For Part 1 of this article, see ‘The long march to post-capitalist transition: Pan-Africanist perspectives‘
By Ameth Lô: During the period following the national liberation movements, the revolution in Burkina Faso stands out as the most relevant case of an attempt to break away from the colonial/capitalist system. This revolution drew its strength from both its anti-imperialist orientation and its deeply pan-Africanist inspiration.
Burkina Faso is a small country of the West-African Sahel, characterized by extreme poverty. It is wedged into a region often afflicted by periods of drought that drive its population to emigrate into Ivory Coast and other countries. For many years Burkina Faso was witness to political upheavals caused by the fierce struggles among elite layers for control over the state apparatus and the personal enrichment that this brings.

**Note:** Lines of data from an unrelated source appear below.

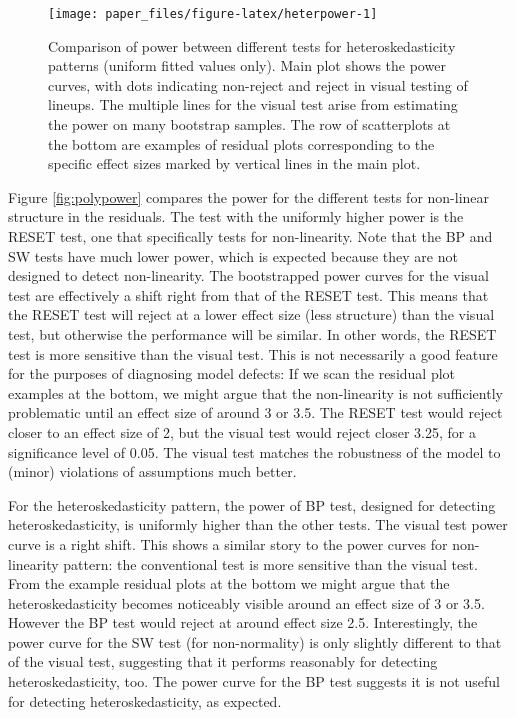 \documentclass[]{interact}
\theoremstyle{plain}%
\theoremstyle{definition}
\theoremstyle{remark}
\begin{document}
\begin{figure}

{\centering \texttt{[image: paper\_files/figure-latex/heterpower-1]} 

}

\caption{Comparison of power between different tests for heteroskedasticity patterns (uniform fitted values only). Main plot shows the power curves, with dots indicating non-reject and reject in visual testing of lineups. The multiple lines for the visual test arise from estimating the power on many bootstrap samples. The row of scatterplots at the bottom are examples of residual plots corresponding to the specific effect sizes marked by vertical lines in the main plot.}\label{fig:heterpower}
\end{figure}

Figure \ref{fig:polypower} compares the power for the different tests
for non-linear structure in the residuals. The test with the uniformly
higher power is the RESET test, one that specifically tests for
non-linearity. Note that the BP and SW tests have much lower power,
which is expected because they are not designed to detect non-linearity.
The bootstrapped power curves for the visual test are effectively a
shift right from that of the RESET test. This means that the RESET test
will reject at a lower effect size (less structure) than the visual
test, but otherwise the performance will be similar. In other words, the
RESET test is more sensitive than the visual test. This is not
necessarily a good feature for the purposes of diagnosing model defects:
If we scan the residual plot examples at the bottom, we might argue that
the non-linearity is not sufficiently problematic until an effect size
of around 3 or 3.5. The RESET test would reject closer to an effect size
of 2, but the visual test would reject closer 3.25, for a significance
level of 0.05. The visual test matches the robustness of the model to
(minor) violations of assumptions much better.

For the heteroskedasticity pattern, the power of BP test, designed for
detecting heteroskedasticity, is uniformly higher than the other tests.
The visual test power curve is a right shift. This shows a similar story
to the power curves for non-linearity pattern: the conventional test is
more sensitive than the visual test. From the example residual plots at
the bottom we might argue that the heteroskedasticity becomes noticeably
visible around an effect size of 3 or 3.5. However the BP test would
reject at around effect size 2.5. Interestingly, the power curve for the
SW test (for non-normality) is only slightly different to that of the
visual test, suggesting that it performs reasonably for detecting
heteroskedasticity, too. The power curve for the BP test suggests it is
not useful for detecting heteroskedasticity, as expected.
\end{document}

From the moment of revolution on 4 August 1983, when Thomas Sankara became president, Sankara and his comrades showed their colours by their solidarity with all struggles of oppressed masses around the world (Palestine, Western Sahara, etc.). They invited the people of Burkina Faso (the Burkinabé) to roll up their sleeves in building a foundation for endogenous and autonomous development, relying on their own efforts.
Although the revolution lasted only four years, it continues to provide a model to all youth in Africa and the world over who seek a better world, one based on humanism and solidarity, in a contest against imperialist dominance sustained by military or economic coercion and by devastating neoliberal policies that enable the masters of global financial capital to control the world.
The central goal of the Burkinabé alternative lies in meeting the needs of the African masses impoverished by decades of “structural adjustment,” which imposes continual payments of so-called debt to sinister “funding agencies.”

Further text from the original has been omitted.